My second priority - is to keep bearing down on business costs. This means tackling the red tape which affects small firms disproportionately, maintaining the most competitive business taxes in the G20 and sorting out a business rates system which is no longer fit for the modern economy.
My third priority - to help Britain's small businesses think big. Over the last five years we've become a nation of start-ups, with 760,000 more businesses than in 2010. The challenge now is to help many of those businesses scale-up their ambitions. That means making sure small firms with high growth potential get the finance they need, backing firms planning to export, and delivering the next generation of UK infrastructure.
What would you do for small business in your first 100 days in power?
Our goal is to make Britain top of the class in Europe for ease of doing business, and in the top five worldwide by 2020. In the first 100 days of a Conservative Government we'll put a plan in place to see that goal through.

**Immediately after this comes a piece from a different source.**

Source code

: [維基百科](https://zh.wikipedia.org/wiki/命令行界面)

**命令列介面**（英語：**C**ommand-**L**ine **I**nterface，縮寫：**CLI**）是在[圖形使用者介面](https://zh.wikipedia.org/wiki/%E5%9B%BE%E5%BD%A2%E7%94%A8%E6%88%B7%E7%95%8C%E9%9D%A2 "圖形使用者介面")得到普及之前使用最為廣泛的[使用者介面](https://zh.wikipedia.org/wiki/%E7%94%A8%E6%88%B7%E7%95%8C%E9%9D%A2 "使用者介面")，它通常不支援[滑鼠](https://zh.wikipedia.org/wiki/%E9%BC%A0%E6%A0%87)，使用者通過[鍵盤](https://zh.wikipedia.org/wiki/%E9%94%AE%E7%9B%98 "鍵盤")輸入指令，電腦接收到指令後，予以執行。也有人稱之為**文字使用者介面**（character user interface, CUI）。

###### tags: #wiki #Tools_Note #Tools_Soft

We've built one of the most competitive business tax regimes in the world in the last five years and we intend to keep it that way. We will maintain the lowest Corporation Tax in the G20, continue with our landmark Employment Allowance and bring in a new, significantly higher Annual Investment Allowance. We will also conduct a major review of business rates by the end of the year, to ensure they properly reflect the structure of the modern economy.
We left office the first government in modern times to reduce the regulatory burden, cutting Â£10 billion off the cost of red tape. Measures like deterring vexatious employment tribunal claims by introducing fees or freeing thousands of small firms from unnecessary health and safety inspections have made a real difference. We will cut a further Â£10 billion by 2020. Regulatory reform will also be at the heart of our plan to negotiate a better deal for Britain in the EU.
By working in partnership with business, we've been able to create 2.2 million apprenticeships in the last five years. In our first 100 days we will bring in a Jobs and Apprenticeships Bill supporting business to create 3 million more.
We'll begin to roll out our Â£100 billion infrastructure programme, including starting the construction of HS2, major road and rail improvements and faster broadband: all affordable because we're committed to taking tough decisions on spending elsewhere.
On access to finance, we will put our money where our mouth is. In the last Parliament we brought in Start-Up loans for people with great ideas but without the assets to secure a bank loan. 25,000 loans have been made so far and we will treble this to 75,000. We will help with the next stage of finance by rolling out our Help to Grow programme, using the Government's balance sheet to secure growth capital for small firms looking to scale up.
And we want to tackle the the problem of late payment once and for all, something I feel very strongly about based on my own small business background. We will strengthen the Prompt Payment Code and will introduce a Small Business Conciliation Service to mediate in disputes.
What would you say to any small business owner considering their vote?
The first thing I say to any small business owner I meet is thank you for the jobs you create and the opportunities you provide, because it's something you simply don't hear often enough.
I would then say think very carefully how you cast your vote because there is a real choice at this election. Some parties are actively hostile to British business, others will grudgingly tolerate you because they need your taxes. But there is only one party in Britain which is unambiguously on your side and which will fight for your success every day it is in office.
Your hard work has helped us become the jobs factory of Europe, but everything you've achieved would be put at risk with an unstable Labour minority Government, propped up by an anti-business, anti-Britain SNP. If you don't want to take that risk, if you want a Government which understands your aspirations and has a plan to help you meet them, vote Conservative.